United States District Court, D. Nevada

October 6, 2017

TOP RANK BUILDERS, INC., and EFRAIN RENE MORALES MORENO, Plaintiffs,
v.
CHARLES ABBOTT ASSOCIATES, INC.; WILLIAM B. BROWNING; AMERICAN WIND & SOLAR, INC.; COUNTY OF NYE; DOES I through X, inclusive; and ROE ENTITIES XI through XX, inclusive, Defendants.

          ORDER GRANTING DEFENDANT NYE COUNTY'S MOTION TO PARTIALLY DISMISS (ECF NO. 11)

          ANDREW P. GORDON, UNITED STATES DISTRICT JUDGE.

         Plaintiffs Top Rank Builders, Inc. and Efrain Morales are suing Charles Abbott Associates, Inc. (CAA), William Browning, American Wind & Solar, Inc. (American), and Nye County for injuries allegedly caused by Browning abusing his position as a building official in Nye County.[1] Nye County moves to dismiss the racketeering claims against it, arguing that as a government entity, it cannot be held liable under racketeering statutes. Top Rank and Morales attempt to distinguish the cases cited by Nye County and move to amend their complaint.

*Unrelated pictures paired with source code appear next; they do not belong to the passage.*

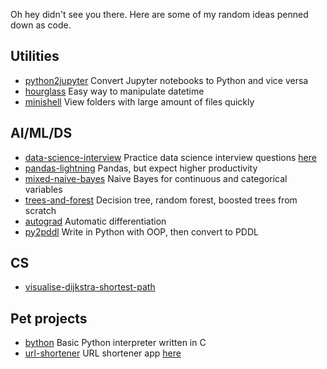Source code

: Oh hey didn't see you there. Here are some of my random ideas penned down as code.

## Utilities
* [python2jupyter](https://github.com/remykarem/python2jupyter) Convert Jupyter notebooks to Python and vice versa
* [hourglass](https://github.com/remykarem/hourglass) Easy way to manipulate datetime
* [minishell](https://github.com/remykarem/minishell) View folders with large amount of files quickly

## AI/ML/DS
* [data-science-interview](https://github.com/remykarem/data-science-flashcards) Practice data science interview questions [here](http://salty-shelf-54742.herokuapp.com)
* [pandas-lightning](https://github.com/remykarem/pandas-lightning) Pandas, but expect higher productivity
* [mixed-naive-bayes](https://github.com/remykarem/mixed-naive-bayes) Naive Bayes for continuous and categorical variables
* [trees-and-forest](https://github.com/remykarem/trees-and-forests) Decision tree, random forest, boosted trees from scratch
* [autograd](https://github.com/remykarem/autograd) Automatic differentiation
* [py2pddl](https://github.com/remykarem/py2pddl) Write in Python with OOP, then convert to PDDL

## CS
* [visualise-dijkstra-shortest-path](https://github.com/remykarem/visualise-dijkstra-shortest-path) 

## Pet projects
* [bython](https://github.com/remykarem/bython) Basic Python interpreter written in C
* [url-shortener](https://github.com/remykarem/url-shortener) URL shortener app [here](http://whispering-hamlet-28439.herokuapp.com)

         The Ninth Circuit has held that government entities are incapable of forming the intent necessary to support a federal Racketeer Influenced Corrupt Organizations Act (RICO) action. While the Supreme Court of Nevada has not yet ruled on this specific issue with respect to the state racketeering statute, it has held that the statute is patterned on the federal RICO statute. The requirement of criminal intent to engage in racketeering activity is consistent across both statutes. Therefore, I grant Nye County's motion to dismiss both racketeering claims against it.

         I. BACKGROUND

         In August, 2011, CAA renewed its Professional Services Agreement (PSA) with Nye County to establish, maintain, and staff a building and safety services department. ECF No. 1 at 5. William Browning, an employee of CAA, was employed as the “building official” of the Pahrump Building & Safety Department and was in charge of administration and enforcement of building codes. Id. at 6. Browning also served on the Capital Improvements Advisory Committee for the Pahrump Regional Planning District as a voting administrative official and member. Id. at 7. When Nye County began the selection process for licensed medical marijuana facilities in 2014, Browning was an integral party to the process alongside the Nye County Planning Department. Id.

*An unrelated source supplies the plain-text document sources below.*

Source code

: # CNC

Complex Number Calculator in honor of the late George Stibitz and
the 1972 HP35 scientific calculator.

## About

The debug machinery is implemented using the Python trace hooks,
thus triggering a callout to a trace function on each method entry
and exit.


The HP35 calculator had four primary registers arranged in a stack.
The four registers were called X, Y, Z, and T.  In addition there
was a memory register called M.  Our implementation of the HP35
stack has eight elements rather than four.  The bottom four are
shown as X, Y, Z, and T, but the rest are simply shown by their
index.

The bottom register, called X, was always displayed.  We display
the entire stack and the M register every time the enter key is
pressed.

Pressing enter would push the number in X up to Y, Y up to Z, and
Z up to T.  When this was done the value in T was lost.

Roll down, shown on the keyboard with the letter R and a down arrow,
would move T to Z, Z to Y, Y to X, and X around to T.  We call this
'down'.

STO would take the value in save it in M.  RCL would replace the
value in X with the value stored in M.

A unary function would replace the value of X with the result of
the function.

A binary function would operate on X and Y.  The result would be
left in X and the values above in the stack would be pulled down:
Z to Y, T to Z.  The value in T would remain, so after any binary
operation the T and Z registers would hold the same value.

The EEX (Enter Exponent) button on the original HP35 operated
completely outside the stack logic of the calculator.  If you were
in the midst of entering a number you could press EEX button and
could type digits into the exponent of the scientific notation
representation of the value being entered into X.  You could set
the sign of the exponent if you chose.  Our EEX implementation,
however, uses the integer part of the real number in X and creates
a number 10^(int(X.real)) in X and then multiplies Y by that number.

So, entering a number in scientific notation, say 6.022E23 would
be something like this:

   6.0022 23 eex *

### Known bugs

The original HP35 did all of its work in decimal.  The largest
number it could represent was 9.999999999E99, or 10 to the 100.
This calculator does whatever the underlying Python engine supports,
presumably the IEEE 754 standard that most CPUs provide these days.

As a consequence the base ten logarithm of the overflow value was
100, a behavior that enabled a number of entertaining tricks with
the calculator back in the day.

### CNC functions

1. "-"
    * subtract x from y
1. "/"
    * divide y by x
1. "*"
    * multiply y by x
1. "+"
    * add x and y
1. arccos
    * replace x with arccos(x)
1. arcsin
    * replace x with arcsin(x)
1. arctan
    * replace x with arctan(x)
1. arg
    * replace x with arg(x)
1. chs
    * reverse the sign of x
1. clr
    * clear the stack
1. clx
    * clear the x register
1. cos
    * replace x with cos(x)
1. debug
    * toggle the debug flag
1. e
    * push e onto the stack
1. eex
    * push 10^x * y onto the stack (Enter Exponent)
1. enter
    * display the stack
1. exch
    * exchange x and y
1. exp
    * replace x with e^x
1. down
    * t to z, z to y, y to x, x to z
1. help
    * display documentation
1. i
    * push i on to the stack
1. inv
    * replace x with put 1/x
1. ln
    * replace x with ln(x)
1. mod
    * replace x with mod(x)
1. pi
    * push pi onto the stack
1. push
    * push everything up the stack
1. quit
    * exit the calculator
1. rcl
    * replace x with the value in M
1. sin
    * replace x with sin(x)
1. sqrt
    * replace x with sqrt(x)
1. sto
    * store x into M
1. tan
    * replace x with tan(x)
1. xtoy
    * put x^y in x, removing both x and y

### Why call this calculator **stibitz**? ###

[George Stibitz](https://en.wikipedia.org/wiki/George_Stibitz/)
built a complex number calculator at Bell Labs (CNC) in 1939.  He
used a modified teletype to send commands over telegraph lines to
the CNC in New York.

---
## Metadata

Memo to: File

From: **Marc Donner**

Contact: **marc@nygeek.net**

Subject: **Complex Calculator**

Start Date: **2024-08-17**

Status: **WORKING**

         Top Rank and Morales were under contract with one of the prospective licensees, Green Cross of America, Inc.. Id. at 8. After Green Cross won approval of its special use application, Top Rank and Morales entered into a “definitive agreement” to be the general contractor on the medical marijuana facility project. Id. at 8-9. At some later point, Morales visited the job site and saw an American employee looking at plans for the project. Id. at 9. Morales was then informed by Green Cross that Browning had told it that if it “replaced Top Rank, with Browning, Green Cross would never have to worry about a building permit again.” Id. Green Cross told Morales that Browning intended to use another contractor as a front for Browning and American.[2] Id. Browning allegedly delayed issuing permits to the Green Cross project to pressure Green Cross into replacing Top Rank with Browning's front contractor. Id. at 10.

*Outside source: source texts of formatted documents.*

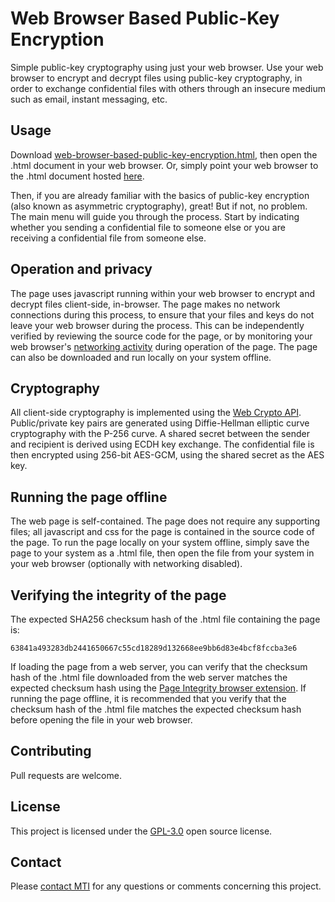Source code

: # Web Browser Based Public-Key Encryption

Simple public-key cryptography using just your web browser. Use your web browser to encrypt and decrypt files using public-key cryptography, in order to exchange confidential files with others through an insecure medium such as email, instant messaging, etc.

## Usage

Download [web-browser-based-public-key-encryption.html](https://github.com/meixler/web-browser-based-public-key-encryption/blob/master/web-browser-based-public_key-encryption.html), then open the .html document in your web browser.  Or, simply point your web browser to the .html document hosted [here](https://www.meixler-tech.com/web-browser-based-public-key-encryption.html).

Then, if you are already familiar with the basics of public-key encryption (also known as asymmetric cryptography), great!  But if not, no problem.
The main menu will guide you through the process.  Start by indicating whether you sending a confidential file to someone else or you are receiving a confidential file from someone else.

## Operation and privacy

The page uses javascript running within your web browser to encrypt and decrypt files client-side, in-browser. The page makes no network connections during this process, to ensure that your files and keys do not leave your web browser during the process. This can be independently verified by reviewing the source code for the page, or by monitoring your web browser's [networking activity](https://developer.mozilla.org/en-US/docs/Tools/Network_Monitor) during operation of the page. The page can also be downloaded and run locally on your system offline. 

## Cryptography

All client-side cryptography is implemented using the [Web Crypto API](https://developer.mozilla.org/en-US/docs/Web/API/Web_Crypto_API). 
Public/private key pairs are generated using Diffie-Hellman elliptic curve cryptography with the P-256 curve.
A shared secret between the sender and recipient is derived using ECDH key exchange.
The confidential file is then encrypted using 256-bit AES-GCM, using the shared secret as the AES key.

## Running the page offline

The web page is self-contained. The page does not require any supporting files; all javascript and css for the page is contained in the source code of the page. 
To run the page locally on your system offline, simply save the page to your system as a .html file, then open the file from your system in your web browser (optionally with networking disabled).

## Verifying the integrity of the page

The expected SHA256 checksum hash of the .html file containing the page is:

    63841a493283db2441650667c55cd18289d132668ee9bb6d83e4bcf8fccba3e6

If loading the page from a web server, you can verify that the checksum hash of the .html file downloaded from the web server matches the expected checksum hash using the [Page Integrity browser extension](https://www.pageintegrity.net/).
If running the page offline, it is recommended that you verify that the checksum hash of the .html file matches the expected checksum hash before opening the file in your web browser.

## Contributing

Pull requests are welcome.

## License

This project is licensed under the [GPL-3.0](https://www.gnu.org/licenses/gpl-3.0.en.html) open source license.

## Contact

Please [contact MTI](https://www.meixler-tech.com/contact.php) for any questions or comments concerning this project.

         Top Rank and Morales allege Nye County had “actual or constructive knowledge” of Browning's conduct, which breached the PSA's requirement that no CAA employees be financially interested in matters connected to CAA's functions under the agreement. Id. Further, Nye County did not declare a breach of the agreement based on its knowledge of Browning's activities, nor did it take action to prevent Browning from using his position for private gain. Id. at 10-11.

         In 2016, Browning delayed approving another work permit for Top Rank and allegedly used the delay to contact property owners and convince them to use his companies rather than Top Rank. Id. at 11. Finally, Top Rank and Morales allege Browning “caused a false and meritless claim to be filed” against Top Rank and Morales with the Nevada State Contractors Board. Id. Nye County refused to withdraw the complaint. Id.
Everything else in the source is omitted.